- [Brief]: Copy all records exactly, excluding images.

- [Source data]:
= Beginning of Section =

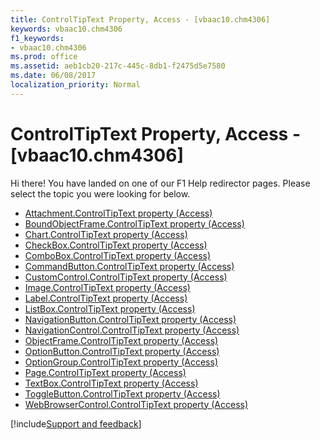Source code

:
 ```yaml
---
title: ControlTipText Property, Access - [vbaac10.chm4306]
keywords: vbaac10.chm4306
f1_keywords:
- vbaac10.chm4306
ms.prod: office
ms.assetid: aeb1cb20-217c-445c-8db1-f2475d5e7580
ms.date: 06/08/2017
localization_priority: Normal
---
```



# ControlTipText Property, Access - [vbaac10.chm4306]

Hi there! You have landed on one of our F1 Help redirector pages. Please select the topic you were looking for below.

- [Attachment.ControlTipText property (Access)](https://msdn.microsoft.com/library/c5dd9325-b545-d25e-10bf-7d58f7806e04%28Office.15%29.aspx)
- [BoundObjectFrame.ControlTipText property (Access)](https://msdn.microsoft.com/library/a6bf0845-9733-193d-e02a-b1dc90802b02%28Office.15%29.aspx)
- [Chart.ControlTipText property (Access)](../api/access.chart.md)
- [CheckBox.ControlTipText property (Access)](https://msdn.microsoft.com/library/b37aaf1a-a436-636c-f529-85720810aec0%28Office.15%29.aspx)
- [ComboBox.ControlTipText property (Access)](https://msdn.microsoft.com/library/8562dde5-4bc7-92fb-347b-dd45e0eb413a%28Office.15%29.aspx)
- [CommandButton.ControlTipText property (Access)](https://msdn.microsoft.com/library/394aecbe-0053-d114-1804-c4ee6a9749d0%28Office.15%29.aspx)
- [CustomControl.ControlTipText property (Access)](https://msdn.microsoft.com/library/40564070-a355-632b-0578-0bd98f1ccc53%28Office.15%29.aspx)
- [Image.ControlTipText property (Access)](https://msdn.microsoft.com/library/13a3cadf-8a2e-3407-5fa8-d76e3b2c9cac%28Office.15%29.aspx)
- [Label.ControlTipText property (Access)](https://msdn.microsoft.com/library/40f37cf5-8e3a-7b3a-8692-57fe8abc6004%28Office.15%29.aspx)
- [ListBox.ControlTipText property (Access)](https://msdn.microsoft.com/library/27abccf5-e3f2-2c0c-06ee-4160eb447374%28Office.15%29.aspx)
- [NavigationButton.ControlTipText property (Access)](https://msdn.microsoft.com/library/25ffbfdf-58e6-0bc0-a2b8-c4e94f85b864%28Office.15%29.aspx)
- [NavigationControl.ControlTipText property (Access)](https://msdn.microsoft.com/library/3952c7f5-e5d1-7a7d-3187-d4c327a33fe0%28Office.15%29.aspx)
- [ObjectFrame.ControlTipText property (Access)](https://msdn.microsoft.com/library/6b2bf5d6-fa3d-149c-1fb7-178c8bf1cd9b%28Office.15%29.aspx)
- [OptionButton.ControlTipText property (Access)](https://msdn.microsoft.com/library/4a2ff101-e8dc-cc96-abb7-7b66c2c8e74d%28Office.15%29.aspx)
- [OptionGroup.ControlTipText property (Access)](https://msdn.microsoft.com/library/21069dcf-9841-6548-6c5d-3793b73af1e3%28Office.15%29.aspx)
- [Page.ControlTipText property (Access)](https://msdn.microsoft.com/library/9903da60-7af6-c257-6eeb-ff2e77ac96e0%28Office.15%29.aspx)
- [TextBox.ControlTipText property (Access)](https://msdn.microsoft.com/library/a63f3624-8f31-97f6-c2cb-8c34c82c825b%28Office.15%29.aspx)
- [ToggleButton.ControlTipText property (Access)](https://msdn.microsoft.com/library/b15ebb7a-70cd-1a0c-cdfc-17cbd965e8f6%28Office.15%29.aspx)
- [WebBrowserControl.ControlTipText property (Access)](https://msdn.microsoft.com/library/2b738920-d982-388c-7c37-cf3e3d8dc741%28Office.15%29.aspx)

[!include[Support and feedback](~/includes/feedback-boilerplate.md)]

= End of Section =

- [Response area]:
Source code

:
 ```yaml
---
title: ControlTipText Property, Access - [vbaac10.chm4306]
keywords: vbaac10.chm4306
f1_keywords:
- vbaac10.chm4306
ms.prod: office
ms.assetid: aeb1cb20-217c-445c-8db1-f2475d5e7580
ms.date: 06/08/2017
localization_priority: Normal
---
```



# ControlTipText Property, Access - [vbaac10.chm4306]

Hi there! You have landed on one of our F1 Help redirector pages. Please select the topic you were looking for below.

- [Attachment.ControlTipText property (Access)](https://msdn.microsoft.com/library/c5dd9325-b545-d25e-10bf-7d58f7806e04%28Office.15%29.aspx)
- [BoundObjectFrame.ControlTipText property (Access)](https://msdn.microsoft.com/library/a6bf0845-9733-193d-e02a-b1dc90802b02%28Office.15%29.aspx)
- [Chart.ControlTipText property (Access)](../api/access.chart.md)
- [CheckBox.ControlTipText property (Access)](https://msdn.microsoft.com/library/b37aaf1a-a436-636c-f529-85720810aec0%28Office.15%29.aspx)
- [ComboBox.ControlTipText property (Access)](https://msdn.microsoft.com/library/8562dde5-4bc7-92fb-347b-dd45e0eb413a%28Office.15%29.aspx)
- [CommandButton.ControlTipText property (Access)](https://msdn.microsoft.com/library/394aecbe-0053-d114-1804-c4ee6a9749d0%28Office.15%29.aspx)
- [CustomControl.ControlTipText property (Access)](https://msdn.microsoft.com/library/40564070-a355-632b-0578-0bd98f1ccc53%28Office.15%29.aspx)
- [Image.ControlTipText property (Access)](https://msdn.microsoft.com/library/13a3cadf-8a2e-3407-5fa8-d76e3b2c9cac%28Office.15%29.aspx)
- [Label.ControlTipText property (Access)](https://msdn.microsoft.com/library/40f37cf5-8e3a-7b3a-8692-57fe8abc6004%28Office.15%29.aspx)
- [ListBox.ControlTipText property (Access)](https://msdn.microsoft.com/library/27abccf5-e3f2-2c0c-06ee-4160eb447374%28Office.15%29.aspx)
- [NavigationButton.ControlTipText property (Access)](https://msdn.microsoft.com/library/25ffbfdf-58e6-0bc0-a2b8-c4e94f85b864%28Office.15%29.aspx)
- [NavigationControl.ControlTipText property (Access)](https://msdn.microsoft.com/library/3952c7f5-e5d1-7a7d-3187-d4c327a33fe0%28Office.15%29.aspx)
- [ObjectFrame.ControlTipText property (Access)](https://msdn.microsoft.com/library/6b2bf5d6-fa3d-149c-1fb7-178c8bf1cd9b%28Office.15%29.aspx)
- [OptionButton.ControlTipText property (Access)](https://msdn.microsoft.com/library/4a2ff101-e8dc-cc96-abb7-7b66c2c8e74d%28Office.15%29.aspx)
- [OptionGroup.ControlTipText property (Access)](https://msdn.microsoft.com/library/21069dcf-9841-6548-6c5d-3793b73af1e3%28Office.15%29.aspx)
- [Page.ControlTipText property (Access)](https://msdn.microsoft.com/library/9903da60-7af6-c257-6eeb-ff2e77ac96e0%28Office.15%29.aspx)
- [TextBox.ControlTipText property (Access)](https://msdn.microsoft.com/library/a63f3624-8f31-97f6-c2cb-8c34c82c825b%28Office.15%29.aspx)
- [ToggleButton.ControlTipText property (Access)](https://msdn.microsoft.com/library/b15ebb7a-70cd-1a0c-cdfc-17cbd965e8f6%28Office.15%29.aspx)
- [WebBrowserControl.ControlTipText property (Access)](https://msdn.microsoft.com/library/2b738920-d982-388c-7c37-cf3e3d8dc741%28Office.15%29.aspx)

[!include[Support and feedback](~/includes/feedback-boilerplate.md)]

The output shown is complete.